WDTW is powered at 5,000 watts using a directional antenna with a six-tower array. Its transmitter is on Monroe Boulevard near Interstate 94 in Taylor. Programming is also heard on 85-watt FM translator W300DI at 107.9 MHz in Detroit.

==History==
===Early years===
The station signed on the air on December 29, 1946. Its original call sign was WKMH, the station's owner was Fred A. Knorr, who served as president and general manager. It was originally a daytime-only station broadcasting on 1540 kHz. It added an FM station, WKMH-FM 100.3 (now WNIC) in the same month. WKMH moved to its current frequency and began round-the-clock operations in 1948.

WKMH-AM-FM specialized in local news, information, sports, and mainly middle of the road (MOR) music, and from 1952 to 1963, served as the radio flagship for Detroit Tigers baseball. WKMH's most popular personality was Robin Seymour, a pioneering rock and roll disk jockey. Seymour's "Bobbin' with Robin" show featured a music mix that foreshadowed the birth of the Top 40 radio format in playing R&B and early rock and roll artists like The Crows alongside mainstream pop stars like Patti Page. Seymour remained with the station as it became WKNR and later became the host of Swingin' Time, a popular local teenage dance show on CKLW-TV.

WKMH garnered some notice through early 1960s Top 40 shows hosted by personalities such as Lee Alan "On the Horn" and Dave "Sangoo" Prince, but the station was generally considered an also-ran in the Detroit market and a weak competitor to WJBK and WXYZ, which were Detroit's dominant Top 40 stations.
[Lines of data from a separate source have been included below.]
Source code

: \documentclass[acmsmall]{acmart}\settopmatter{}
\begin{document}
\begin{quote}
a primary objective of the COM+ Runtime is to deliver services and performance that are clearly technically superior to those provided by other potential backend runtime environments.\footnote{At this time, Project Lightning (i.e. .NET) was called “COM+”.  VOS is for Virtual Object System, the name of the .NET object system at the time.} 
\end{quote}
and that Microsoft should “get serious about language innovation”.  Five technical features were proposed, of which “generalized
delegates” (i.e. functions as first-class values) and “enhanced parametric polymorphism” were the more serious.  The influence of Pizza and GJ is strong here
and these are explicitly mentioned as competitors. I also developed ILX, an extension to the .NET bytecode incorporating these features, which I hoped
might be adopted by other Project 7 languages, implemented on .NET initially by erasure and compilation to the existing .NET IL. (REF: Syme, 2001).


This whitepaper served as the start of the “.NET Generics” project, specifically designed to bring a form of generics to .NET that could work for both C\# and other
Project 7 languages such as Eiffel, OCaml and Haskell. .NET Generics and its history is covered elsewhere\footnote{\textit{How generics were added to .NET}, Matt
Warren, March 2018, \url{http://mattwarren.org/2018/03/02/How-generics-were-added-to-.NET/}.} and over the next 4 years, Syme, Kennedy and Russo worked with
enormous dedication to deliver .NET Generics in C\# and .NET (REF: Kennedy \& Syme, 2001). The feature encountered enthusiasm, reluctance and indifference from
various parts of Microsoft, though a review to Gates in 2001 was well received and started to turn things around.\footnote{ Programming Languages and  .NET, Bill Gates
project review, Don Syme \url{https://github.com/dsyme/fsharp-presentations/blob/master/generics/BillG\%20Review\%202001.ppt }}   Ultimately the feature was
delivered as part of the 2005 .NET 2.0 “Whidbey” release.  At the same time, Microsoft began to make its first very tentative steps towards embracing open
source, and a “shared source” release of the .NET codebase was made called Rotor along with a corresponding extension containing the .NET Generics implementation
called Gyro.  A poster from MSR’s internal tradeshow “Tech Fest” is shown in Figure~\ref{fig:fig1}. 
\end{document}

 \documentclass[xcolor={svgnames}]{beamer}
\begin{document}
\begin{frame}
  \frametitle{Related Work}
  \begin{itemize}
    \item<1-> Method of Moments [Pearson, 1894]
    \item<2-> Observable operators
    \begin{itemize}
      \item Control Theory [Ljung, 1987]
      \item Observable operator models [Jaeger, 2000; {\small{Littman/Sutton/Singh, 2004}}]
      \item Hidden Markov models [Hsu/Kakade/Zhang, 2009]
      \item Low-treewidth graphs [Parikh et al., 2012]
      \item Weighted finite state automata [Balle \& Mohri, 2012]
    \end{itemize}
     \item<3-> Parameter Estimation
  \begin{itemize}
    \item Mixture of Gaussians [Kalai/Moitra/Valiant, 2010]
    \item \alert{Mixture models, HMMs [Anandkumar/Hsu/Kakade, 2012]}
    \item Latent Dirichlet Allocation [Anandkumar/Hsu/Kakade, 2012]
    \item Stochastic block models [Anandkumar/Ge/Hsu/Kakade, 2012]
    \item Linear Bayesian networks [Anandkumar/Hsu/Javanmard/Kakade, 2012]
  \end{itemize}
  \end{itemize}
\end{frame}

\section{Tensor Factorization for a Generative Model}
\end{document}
At night, the station featured a jazz show hosted by Jim Rockwell (later of WABX). In addition, WKMH was briefly Detroit's CBS Radio network affiliate in 1960, after WJR dropped its ties to CBS to add more local programming. Despite, or some might say because of, this unusual move, WKMH continued to flounder.

In 1962, the station shed its CBS affiliation (which WJR regained) and became "Flagship Radio", an early adult contemporary format featuring a mix of softer current pop hits and MOR album cuts, but this format, too, was not popular.

==="Keener 13"===
Despite the power of WJBK and WXYZ and the 50,000-watt signal of CKLW, consultant Mike Joseph (best known for developing the Hot Hits format in the late 1970s) was convinced there was room for a fourth Top 40 station in Detroit and that 1310 AM could easily climb ahead of the competition. With WKMH owner Nellie Knorr, he developed the formula that ultimately became a success.

Joseph instituted a shorter playlist of only 31 records plus one "key song" of the week and a liberal sprinkling of oldies. Most Top 40 stations of that era played many more current records. WJBK, WXYZ and CKLW all had very long playlists at the time, stretching to 80 to 100 songs at times. WKNR's shorter playlist ensured the station played more hits and fewer "stiffs" and that listeners would hear one of the top hits whenever they tuned in. WKNR also played the hits 24 hours a day, as opposed to the other hit stations in Detroit which were loaded with non-music full-service features (especially on weekends).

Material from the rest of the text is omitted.